What is budget control?

Budget control is the process of developing a spending plan and periodically comparing actual spending against that plan to determine whether it or spending patterns need adjustment to stay on track. This process is necessary to control spending and meet various financial goals. Governments rely heavily on budgetary control to manage their spending activities, and this technique is also used by businesses and individuals such as householders who want to ensure that they live within their means.

The first step in budget control is defining the scope of the project or program and developing detailed cost estimates. A government may need a budget to build a new bridge, while something like a household budget covers household expenses for an indefinite period of time. This results in the creation of a budget, a document that details how much money can be spent on different aspects of the project, based on projected expenses and income. The budget is a financial roadmap.

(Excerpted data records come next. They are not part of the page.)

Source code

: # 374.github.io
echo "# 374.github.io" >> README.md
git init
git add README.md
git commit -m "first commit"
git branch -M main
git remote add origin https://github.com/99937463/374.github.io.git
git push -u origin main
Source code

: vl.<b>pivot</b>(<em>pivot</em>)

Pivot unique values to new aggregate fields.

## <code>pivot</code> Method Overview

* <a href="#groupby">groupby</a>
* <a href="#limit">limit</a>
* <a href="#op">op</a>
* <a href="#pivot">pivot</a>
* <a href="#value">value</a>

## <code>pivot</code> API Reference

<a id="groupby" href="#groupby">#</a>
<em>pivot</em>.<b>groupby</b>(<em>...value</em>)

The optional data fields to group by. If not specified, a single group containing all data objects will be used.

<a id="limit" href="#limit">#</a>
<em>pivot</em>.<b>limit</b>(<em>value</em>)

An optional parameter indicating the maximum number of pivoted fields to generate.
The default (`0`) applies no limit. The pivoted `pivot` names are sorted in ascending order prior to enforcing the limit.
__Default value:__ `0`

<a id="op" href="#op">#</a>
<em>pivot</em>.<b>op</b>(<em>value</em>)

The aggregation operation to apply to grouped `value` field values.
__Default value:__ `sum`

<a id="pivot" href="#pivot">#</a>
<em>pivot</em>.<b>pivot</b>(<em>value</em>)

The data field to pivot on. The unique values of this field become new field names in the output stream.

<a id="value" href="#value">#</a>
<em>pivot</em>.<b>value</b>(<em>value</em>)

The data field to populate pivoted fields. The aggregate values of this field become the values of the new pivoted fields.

Using the budget as a baseline, the work can begin. Periodically, accountants compare the budget with actual expenses and note any discrepancies. In bridge construction, material costs can increase beyond the inflation accounted for in the original budget, creating cost overruns. On the other hand, a company may save money on part of a project because it costs less than originally expected. All variations are noted and discussed. If they become extreme, budget control measures may come into play.

One option is to change spending habits so that actual expenses fit within the budget. For a family budget, for example, a family may decide to ditch television services to keep entertainment expenses within the budget allotted amount. This budget control uses austerities to meet financial targets and keep spending in line with the original budget.

In other cases, adjustments to spending behavior may not be possible. Instead, a revised budget is needed. This can happen when inflation pushes prices so high that it is not possible to stay within the original budget, requiring revision to more accurately predict financial performance. Revisions can reveal the need for additional resources, forcing those in charge of budget control to determine where that money will come from. This can include taking on debt, reducing the scope of a project, or shifting funds from another project or program to keep it running. A company, for example, may partially withdraw funds from a department to drive completion of an important product.